▸ **Dataset entries**:
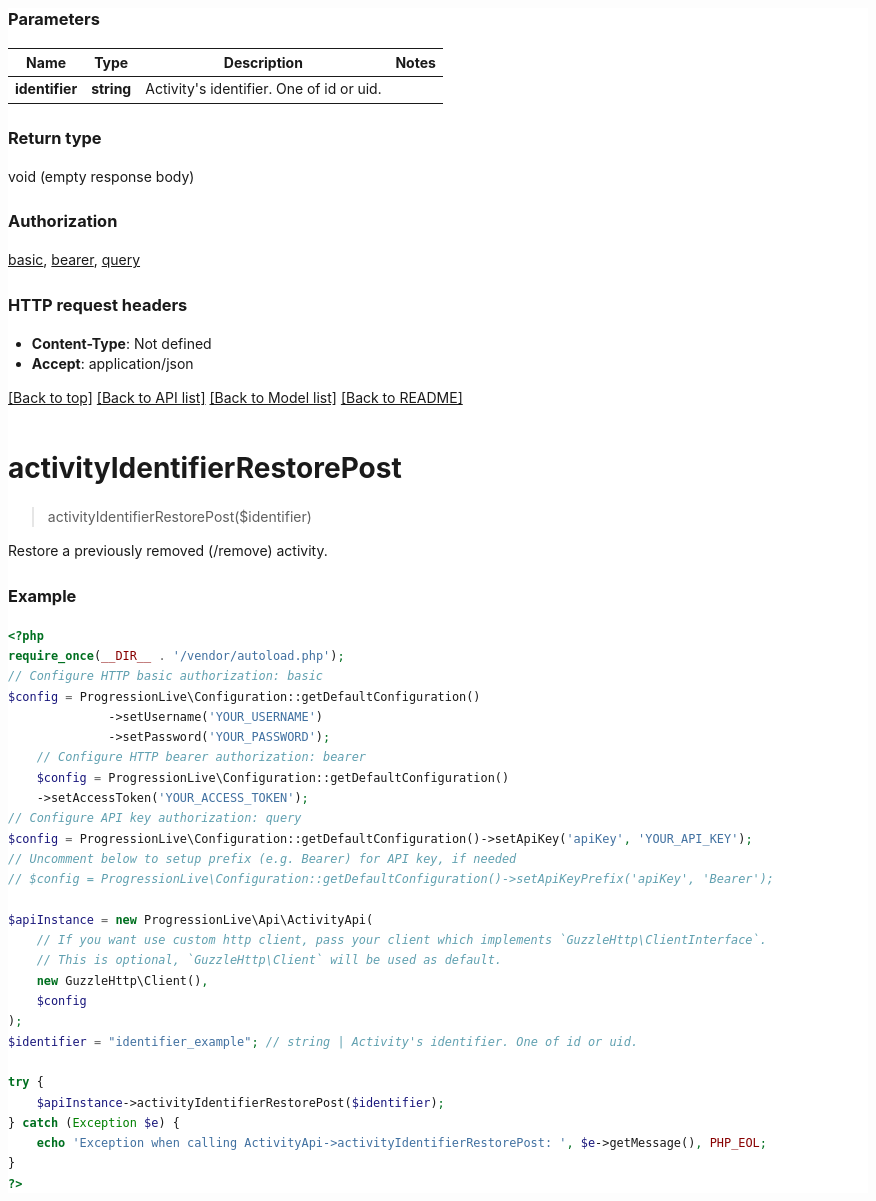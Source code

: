 ### Parameters

Name | Type | Description  | Notes
------------- | ------------- | ------------- | -------------
 **identifier** | **string**| Activity&#x27;s identifier. One of id or uid. |

### Return type

void (empty response body)

### Authorization

[basic](../../README.md#basic), [bearer](../../README.md#bearer), [query](../../README.md#query)

### HTTP request headers

 - **Content-Type**: Not defined
 - **Accept**: application/json

[[Back to top]](#) [[Back to API list]](../../README.md#documentation-for-api-endpoints) [[Back to Model list]](../../README.md#documentation-for-models) [[Back to README]](../../README.md)

# **activityIdentifierRestorePost**
> activityIdentifierRestorePost($identifier)

Restore a previously removed (/remove) activity.

### Example
```php
<?php
require_once(__DIR__ . '/vendor/autoload.php');
// Configure HTTP basic authorization: basic
$config = ProgressionLive\Configuration::getDefaultConfiguration()
              ->setUsername('YOUR_USERNAME')
              ->setPassword('YOUR_PASSWORD');
    // Configure HTTP bearer authorization: bearer
    $config = ProgressionLive\Configuration::getDefaultConfiguration()
    ->setAccessToken('YOUR_ACCESS_TOKEN');
// Configure API key authorization: query
$config = ProgressionLive\Configuration::getDefaultConfiguration()->setApiKey('apiKey', 'YOUR_API_KEY');
// Uncomment below to setup prefix (e.g. Bearer) for API key, if needed
// $config = ProgressionLive\Configuration::getDefaultConfiguration()->setApiKeyPrefix('apiKey', 'Bearer');

$apiInstance = new ProgressionLive\Api\ActivityApi(
    // If you want use custom http client, pass your client which implements `GuzzleHttp\ClientInterface`.
    // This is optional, `GuzzleHttp\Client` will be used as default.
    new GuzzleHttp\Client(),
    $config
);
$identifier = "identifier_example"; // string | Activity's identifier. One of id or uid.

try {
    $apiInstance->activityIdentifierRestorePost($identifier);
} catch (Exception $e) {
    echo 'Exception when calling ActivityApi->activityIdentifierRestorePost: ', $e->getMessage(), PHP_EOL;
}
?>
```
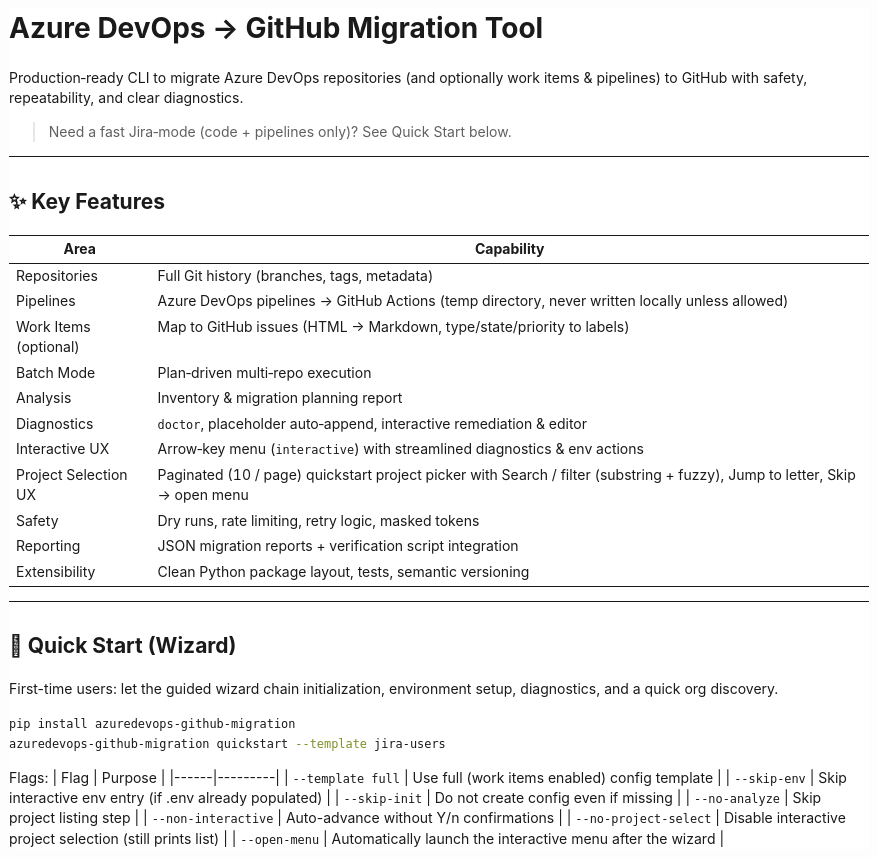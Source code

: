 # Azure DevOps → GitHub Migration Tool

Production‑ready CLI to migrate Azure DevOps repositories (and optionally work items & pipelines) to GitHub with safety, repeatability, and clear diagnostics.

> Need a fast Jira‑mode (code + pipelines only)? See Quick Start below.

---

## ✨ Key Features
| Area | Capability |
|------|------------|
| Repositories | Full Git history (branches, tags, metadata) |
| Pipelines | Azure DevOps pipelines → GitHub Actions (temp directory, never written locally unless allowed) |
| Work Items (optional) | Map to GitHub issues (HTML → Markdown, type/state/priority to labels) |
| Batch Mode | Plan‑driven multi‑repo execution |
| Analysis | Inventory & migration planning report |
| Diagnostics | `doctor`, placeholder auto‑append, interactive remediation & editor |
| Interactive UX | Arrow‑key menu (`interactive`) with streamlined diagnostics & env actions |
| Project Selection UX | Paginated (10 / page) quickstart project picker with Search / filter (substring + fuzzy), Jump to letter, Skip → open menu |
| Safety | Dry runs, rate limiting, retry logic, masked tokens |
| Reporting | JSON migration reports + verification script integration |
| Extensibility | Clean Python package layout, tests, semantic versioning |

---

## 🚀 Quick Start (Wizard)
First-time users: let the guided wizard chain initialization, environment setup, diagnostics, and a quick org discovery.
```bash
pip install azuredevops-github-migration
azuredevops-github-migration quickstart --template jira-users
```
Flags:
| Flag | Purpose |
|------|---------|
| `--template full` | Use full (work items enabled) config template |
| `--skip-env` | Skip interactive env entry (if .env already populated) |
| `--skip-init` | Do not create config even if missing |
| `--no-analyze` | Skip project listing step |
| `--non-interactive` | Auto-advance without Y/n confirmations |
| `--no-project-select` | Disable interactive project selection (still prints list) |
| `--open-menu` | Automatically launch the interactive menu after the wizard |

▸ **REQUIREMENT**: Show all lines from the entries that hold "open".

▸ **EXERCISE RESPONSE**:
| Project Selection UX | Paginated (10 / page) quickstart project picker with Search / filter (substring + fuzzy), Jump to letter, Skip → open menu |
| `--open-menu` | Automatically launch the interactive menu after the wizard |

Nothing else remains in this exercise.